Exercise details: Please repeat only these lines, exactly: the one containing "docker地址：[Dock" and all that come after it in the material.

Task data:
- Opening Delimiter -

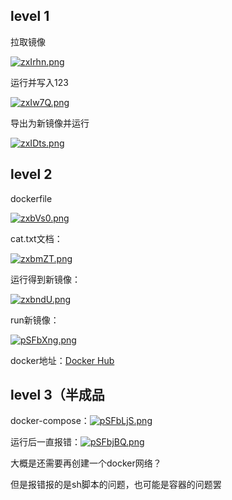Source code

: ## level 1

拉取镜像

[![zxIrhn.png](https://s1.ax1x.com/2022/12/26/zxIrhn.png)](https://imgse.com/i/zxIrhn)

运行并写入123

[![zxIw7Q.png](https://s1.ax1x.com/2022/12/26/zxIw7Q.png)](https://imgse.com/i/zxIw7Q)

导出为新镜像并运行

[![zxIDts.png](https://s1.ax1x.com/2022/12/26/zxIDts.png)](https://imgse.com/i/zxIDts)

## level 2

dockerfile

[![zxbVs0.png](https://s1.ax1x.com/2022/12/26/zxbVs0.png)](https://imgse.com/i/zxbVs0)

cat.txt文档：

[![zxbmZT.png](https://s1.ax1x.com/2022/12/26/zxbmZT.png)](https://imgse.com/i/zxbmZT)

运行得到新镜像：

[![zxbndU.png](https://s1.ax1x.com/2022/12/26/zxbndU.png)](https://imgse.com/i/zxbndU)

run新镜像：

[![pSFbXng.png](https://s1.ax1x.com/2023/01/04/pSFbXng.png)](https://imgse.com/i/pSFbXng)

docker地址：[Docker Hub](https://hub.docker.com/repository/docker/shootingstars/sre-redrock)

## level 3（半成品

docker-compose：[![pSFbLjS.png](https://s1.ax1x.com/2023/01/04/pSFbLjS.png)](https://imgse.com/i/pSFbLjS)

运行后一直报错：[![pSFbjBQ.png](https://s1.ax1x.com/2023/01/04/pSFbjBQ.png)](https://imgse.com/i/pSFbjBQ)

大概是还需要再创建一个docker网络？

但是报错报的是sh脚本的问题，也可能是容器的问题罢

- Closing Delimiter -

Written solution:
docker地址：[Docker Hub](https://hub.docker.com/repository/docker/shootingstars/sre-redrock)

## level 3（半成品

docker-compose：[![pSFbLjS.png](https://s1.ax1x.com/2023/01/04/pSFbLjS.png)](https://imgse.com/i/pSFbLjS)

运行后一直报错：[![pSFbjBQ.png](https://s1.ax1x.com/2023/01/04/pSFbjBQ.png)](https://imgse.com/i/pSFbjBQ)

大概是还需要再创建一个docker网络？

但是报错报的是sh脚本的问题，也可能是容器的问题罢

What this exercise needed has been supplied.